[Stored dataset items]
= = = = =
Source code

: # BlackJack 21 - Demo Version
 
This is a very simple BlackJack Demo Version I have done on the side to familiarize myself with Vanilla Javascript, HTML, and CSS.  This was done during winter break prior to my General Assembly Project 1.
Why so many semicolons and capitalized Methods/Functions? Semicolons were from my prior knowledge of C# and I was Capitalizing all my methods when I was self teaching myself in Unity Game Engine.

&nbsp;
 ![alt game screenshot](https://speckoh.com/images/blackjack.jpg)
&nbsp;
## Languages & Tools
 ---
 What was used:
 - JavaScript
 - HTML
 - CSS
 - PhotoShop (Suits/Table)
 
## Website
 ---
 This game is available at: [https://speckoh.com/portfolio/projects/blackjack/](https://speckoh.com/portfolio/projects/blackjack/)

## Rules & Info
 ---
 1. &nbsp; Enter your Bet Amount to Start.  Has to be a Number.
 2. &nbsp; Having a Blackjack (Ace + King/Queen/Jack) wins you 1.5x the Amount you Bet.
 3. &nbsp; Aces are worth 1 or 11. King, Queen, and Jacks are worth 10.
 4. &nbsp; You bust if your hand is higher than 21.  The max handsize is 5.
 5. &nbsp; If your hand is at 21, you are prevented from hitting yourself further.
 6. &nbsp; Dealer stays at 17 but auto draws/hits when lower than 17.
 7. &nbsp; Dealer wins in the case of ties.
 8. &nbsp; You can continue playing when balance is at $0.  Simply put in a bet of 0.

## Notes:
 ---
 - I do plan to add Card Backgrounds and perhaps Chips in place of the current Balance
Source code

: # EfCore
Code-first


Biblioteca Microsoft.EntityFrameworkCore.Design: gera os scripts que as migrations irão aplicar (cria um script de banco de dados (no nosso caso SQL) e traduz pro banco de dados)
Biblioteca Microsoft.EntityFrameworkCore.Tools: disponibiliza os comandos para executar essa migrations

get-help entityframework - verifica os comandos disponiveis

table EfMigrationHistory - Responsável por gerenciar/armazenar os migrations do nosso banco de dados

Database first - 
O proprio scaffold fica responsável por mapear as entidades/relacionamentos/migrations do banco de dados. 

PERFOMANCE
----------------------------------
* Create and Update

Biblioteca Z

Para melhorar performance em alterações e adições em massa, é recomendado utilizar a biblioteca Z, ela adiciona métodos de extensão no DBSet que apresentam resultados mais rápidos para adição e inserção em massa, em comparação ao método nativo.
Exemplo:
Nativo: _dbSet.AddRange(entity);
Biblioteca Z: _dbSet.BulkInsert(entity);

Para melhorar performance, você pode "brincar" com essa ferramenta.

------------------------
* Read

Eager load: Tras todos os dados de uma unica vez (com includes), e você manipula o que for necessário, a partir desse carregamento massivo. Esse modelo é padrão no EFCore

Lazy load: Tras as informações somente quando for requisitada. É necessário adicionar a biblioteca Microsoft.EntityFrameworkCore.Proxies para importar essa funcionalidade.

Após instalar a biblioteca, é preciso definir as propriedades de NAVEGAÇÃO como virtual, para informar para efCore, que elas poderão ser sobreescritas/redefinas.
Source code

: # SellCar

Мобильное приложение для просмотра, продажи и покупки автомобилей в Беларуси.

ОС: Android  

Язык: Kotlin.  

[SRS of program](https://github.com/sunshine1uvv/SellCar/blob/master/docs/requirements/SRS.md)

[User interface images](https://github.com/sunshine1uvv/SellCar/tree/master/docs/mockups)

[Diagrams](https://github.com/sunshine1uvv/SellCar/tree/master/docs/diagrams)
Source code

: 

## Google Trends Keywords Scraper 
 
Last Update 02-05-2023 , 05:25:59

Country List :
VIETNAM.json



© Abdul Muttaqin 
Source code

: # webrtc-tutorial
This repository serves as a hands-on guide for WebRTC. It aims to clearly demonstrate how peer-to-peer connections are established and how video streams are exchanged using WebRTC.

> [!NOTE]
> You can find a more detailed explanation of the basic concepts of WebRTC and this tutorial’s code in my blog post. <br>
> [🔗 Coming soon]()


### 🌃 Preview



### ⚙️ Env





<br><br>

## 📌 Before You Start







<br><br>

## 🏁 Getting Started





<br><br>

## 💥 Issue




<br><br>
= = = = =
TASK DESCRIPTION
Print each line above exactly as it stands.

EXERCISE RESPONSE
Source code

: # BlackJack 21 - Demo Version
 
This is a very simple BlackJack Demo Version I have done on the side to familiarize myself with Vanilla Javascript, HTML, and CSS.  This was done during winter break prior to my General Assembly Project 1.
Why so many semicolons and capitalized Methods/Functions? Semicolons were from my prior knowledge of C# and I was Capitalizing all my methods when I was self teaching myself in Unity Game Engine.

&nbsp;
 ![alt game screenshot](https://speckoh.com/images/blackjack.jpg)
&nbsp;
## Languages & Tools
 ---
 What was used:
 - JavaScript
 - HTML
 - CSS
 - PhotoShop (Suits/Table)
 
## Website
 ---
 This game is available at: [https://speckoh.com/portfolio/projects/blackjack/](https://speckoh.com/portfolio/projects/blackjack/)

## Rules & Info
 ---
 1. &nbsp; Enter your Bet Amount to Start.  Has to be a Number.
 2. &nbsp; Having a Blackjack (Ace + King/Queen/Jack) wins you 1.5x the Amount you Bet.
 3. &nbsp; Aces are worth 1 or 11. King, Queen, and Jacks are worth 10.
 4. &nbsp; You bust if your hand is higher than 21.  The max handsize is 5.
 5. &nbsp; If your hand is at 21, you are prevented from hitting yourself further.
 6. &nbsp; Dealer stays at 17 but auto draws/hits when lower than 17.
 7. &nbsp; Dealer wins in the case of ties.
 8. &nbsp; You can continue playing when balance is at $0.  Simply put in a bet of 0.

## Notes:
 ---
 - I do plan to add Card Backgrounds and perhaps Chips in place of the current Balance
Source code

: # EfCore
Code-first


Biblioteca Microsoft.EntityFrameworkCore.Design: gera os scripts que as migrations irão aplicar (cria um script de banco de dados (no nosso caso SQL) e traduz pro banco de dados)
Biblioteca Microsoft.EntityFrameworkCore.Tools: disponibiliza os comandos para executar essa migrations

get-help entityframework - verifica os comandos disponiveis

table EfMigrationHistory - Responsável por gerenciar/armazenar os migrations do nosso banco de dados

Database first - 
O proprio scaffold fica responsável por mapear as entidades/relacionamentos/migrations do banco de dados. 

PERFOMANCE
----------------------------------
* Create and Update

Biblioteca Z

Para melhorar performance em alterações e adições em massa, é recomendado utilizar a biblioteca Z, ela adiciona métodos de extensão no DBSet que apresentam resultados mais rápidos para adição e inserção em massa, em comparação ao método nativo.
Exemplo:
Nativo: _dbSet.AddRange(entity);
Biblioteca Z: _dbSet.BulkInsert(entity);

Para melhorar performance, você pode "brincar" com essa ferramenta.

------------------------
* Read

Eager load: Tras todos os dados de uma unica vez (com includes), e você manipula o que for necessário, a partir desse carregamento massivo. Esse modelo é padrão no EFCore

Lazy load: Tras as informações somente quando for requisitada. É necessário adicionar a biblioteca Microsoft.EntityFrameworkCore.Proxies para importar essa funcionalidade.

Após instalar a biblioteca, é preciso definir as propriedades de NAVEGAÇÃO como virtual, para informar para efCore, que elas poderão ser sobreescritas/redefinas.
Source code

: # SellCar

Мобильное приложение для просмотра, продажи и покупки автомобилей в Беларуси.

ОС: Android  

Язык: Kotlin.  

[SRS of program](https://github.com/sunshine1uvv/SellCar/blob/master/docs/requirements/SRS.md)

[User interface images](https://github.com/sunshine1uvv/SellCar/tree/master/docs/mockups)

[Diagrams](https://github.com/sunshine1uvv/SellCar/tree/master/docs/diagrams)
Source code

: 

## Google Trends Keywords Scraper 
 
Last Update 02-05-2023 , 05:25:59

Country List :
VIETNAM.json



© Abdul Muttaqin 
Source code

: # webrtc-tutorial
This repository serves as a hands-on guide for WebRTC. It aims to clearly demonstrate how peer-to-peer connections are established and how video streams are exchanged using WebRTC.

> [!NOTE]
> You can find a more detailed explanation of the basic concepts of WebRTC and this tutorial’s code in my blog post. <br>
> [🔗 Coming soon]()


### 🌃 Preview



### ⚙️ Env





<br><br>

## 📌 Before You Start







<br><br>

## 🏁 Getting Started





<br><br>

## 💥 Issue




<br><br>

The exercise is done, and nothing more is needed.